The aim of this study was to evaluate the effect of protein-tyrosine kinase (PTK) and protein tyrosine phosphatase (PTP) inhibitors on Ca2+ channels in GH3 cells. The activity of Ca2+ channels was monitored either by single-cell microfluorometry or by the whole-cell configuration of the patch-clamp technique. Genistein (20-200 micron) and herbimycin A (1-15 micron) inhibited [Ca2+]i rise induced either by 55 mM K+ or 10 micron Bay K 8644. In addition, genistein and lavendustin A inhibited whole-cell Ba2+ currents. By contrast, daidzein, a genistein analogue devoid of PTK inhibitory properties, did not modify Ca2+ channel activity. The inhibitory action of genistein on the [Ca2+]i increase was completely counteracted by the PTP inhibitor vanadate (100 micron).

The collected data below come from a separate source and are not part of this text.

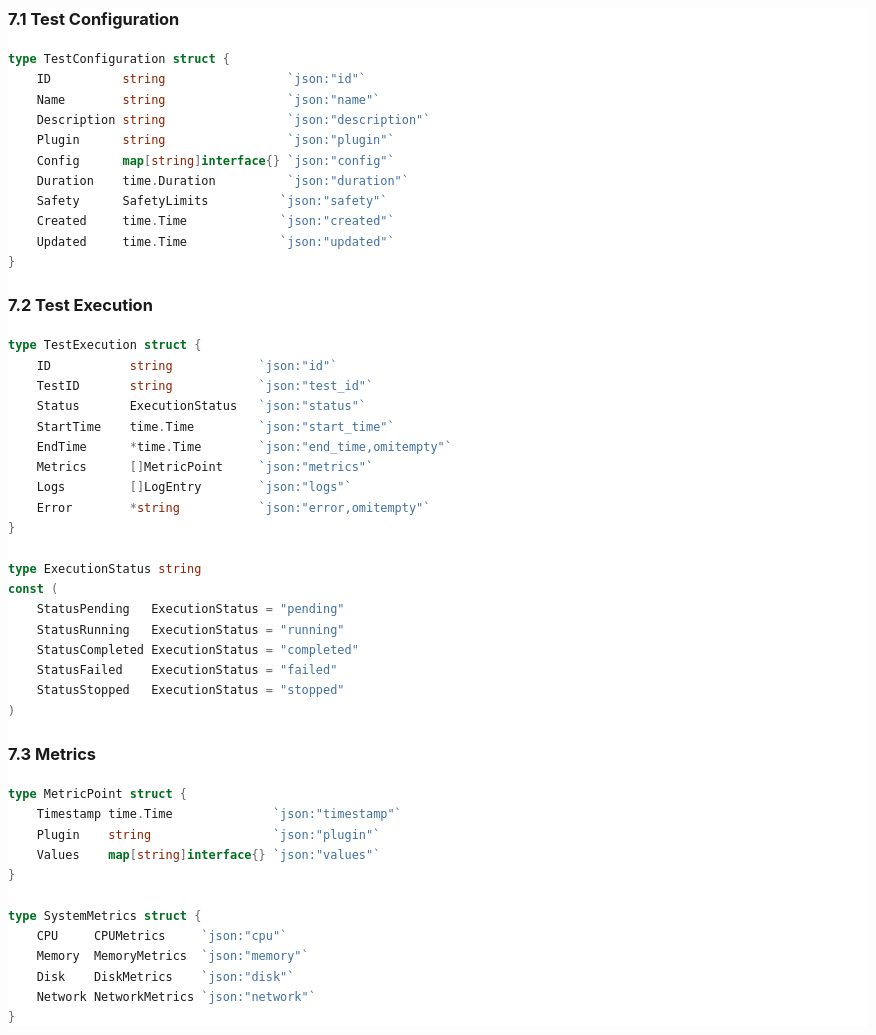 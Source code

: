 ### 7.1 Test Configuration
```go
type TestConfiguration struct {
    ID          string                 `json:"id"`
    Name        string                 `json:"name"`
    Description string                 `json:"description"`
    Plugin      string                 `json:"plugin"`
    Config      map[string]interface{} `json:"config"`
    Duration    time.Duration          `json:"duration"`
    Safety      SafetyLimits          `json:"safety"`
    Created     time.Time             `json:"created"`
    Updated     time.Time             `json:"updated"`
}
```

### 7.2 Test Execution
```go
type TestExecution struct {
    ID           string            `json:"id"`
    TestID       string            `json:"test_id"`
    Status       ExecutionStatus   `json:"status"`
    StartTime    time.Time         `json:"start_time"`
    EndTime      *time.Time        `json:"end_time,omitempty"`
    Metrics      []MetricPoint     `json:"metrics"`
    Logs         []LogEntry        `json:"logs"`
    Error        *string           `json:"error,omitempty"`
}

type ExecutionStatus string
const (
    StatusPending   ExecutionStatus = "pending"
    StatusRunning   ExecutionStatus = "running"
    StatusCompleted ExecutionStatus = "completed"
    StatusFailed    ExecutionStatus = "failed"
    StatusStopped   ExecutionStatus = "stopped"
)
```

### 7.3 Metrics
```go
type MetricPoint struct {
    Timestamp time.Time              `json:"timestamp"`
    Plugin    string                 `json:"plugin"`
    Values    map[string]interface{} `json:"values"`
}

type SystemMetrics struct {
    CPU     CPUMetrics     `json:"cpu"`
    Memory  MemoryMetrics  `json:"memory"`
    Disk    DiskMetrics    `json:"disk"`
    Network NetworkMetrics `json:"network"`
}
```
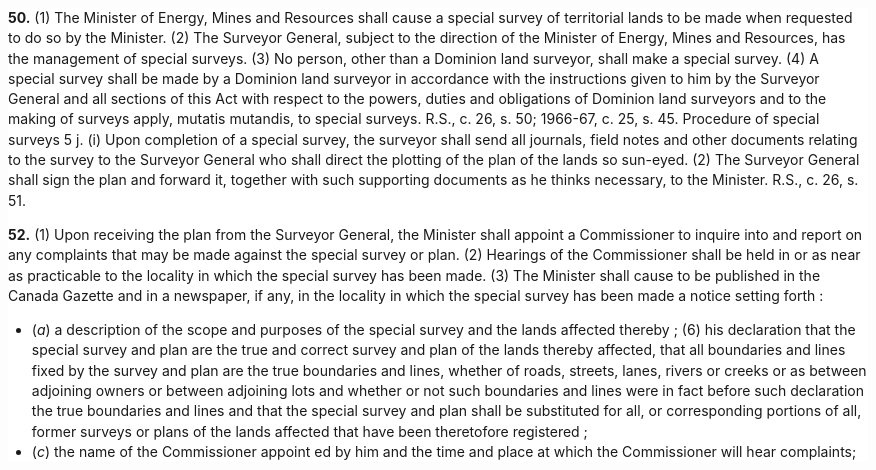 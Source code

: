 **50.** (1) The Minister of Energy, Mines and
Resources shall cause a special survey of
territorial lands to be made when requested
to do so by the Minister.
(2) The Surveyor General, subject to the
direction of the Minister of Energy, Mines
and Resources, has the management of special
surveys.
(3) No person, other than a Dominion land
surveyor, shall make a special survey.
(4) A special survey shall be made by a
Dominion land surveyor in accordance with
the instructions given to him by the Surveyor
General and all sections of this Act with
respect to the powers, duties and obligations
of Dominion land surveyors and to the
making of surveys apply, mutatis mutandis, to
special surveys. R.S., c. 26, s. 50; 1966-67, c.
25, s. 45.
Procedure of special surveys
5 j. (i) Upon completion of a special
survey, the surveyor shall send all journals,
field notes and other documents relating to
the survey to the Surveyor General who shall
direct the plotting of the plan of the lands so
sun-eyed.
(2) The Surveyor General shall sign the
plan and forward it, together with such
supporting documents as he thinks necessary,
to the Minister. R.S., c. 26, s. 51.

**52.** (1) Upon receiving the plan from the
Surveyor General, the Minister shall appoint
a Commissioner to inquire into and report on
any complaints that may be made against the
special survey or plan.
(2) Hearings of the Commissioner shall be
held in or as near as practicable to the locality
in which the special survey has been made.
(3) The Minister shall cause to be published
in the Canada Gazette and in a newspaper, if
any, in the locality in which the special
survey has been made a notice setting forth :
  * (_a_) a description of the scope and purposes
of the special survey and the lands affected
thereby ;
(6) his declaration that the special survey
and plan are the true and correct survey
and plan of the lands thereby affected, that
all boundaries and lines fixed by the survey
and plan are the true boundaries and lines,
whether of roads, streets, lanes, rivers or
creeks or as between adjoining owners or
between adjoining lots and whether or not
such boundaries and lines were in fact
before such declaration the true boundaries
and lines and that the special survey and
plan shall be substituted for all, or
corresponding portions of all, former surveys
or plans of the lands affected that have
been theretofore registered ;
  * (_c_) the name of the Commissioner appoint
ed by him and the time and place at which
the Commissioner will hear complaints;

Furthermore, vanadate alone potentiated -Ca2+-i response to both 55 mM K+ and 10 micron Bay K 8644. The possibility that genistein could decrease the [Ca2+]i elevation by enhancing Ca2+ removal from the cytosol seems unlikely since genistein also reduced the increase in fura-2 fluorescence ratio induced by Ba2+, a cation that enters into the cells through Ca2+ channels but cannot be pumped out by Ca2+ extrusion mechanisms. Finally, in unstimulated GH3 cells, genistein caused a decline of [Ca2+]i and the disappearance of [Ca2+]i oscillations, whereas vanadate induced an increase of [Ca2+]i and the appearance of [Ca2+]i oscillations in otherwise non-oscillating cells. The present results suggest that in GH3 cells PTK activation causes an increase of L-type Ca2+ channel function, whereas PTPs exert an inhibitory role.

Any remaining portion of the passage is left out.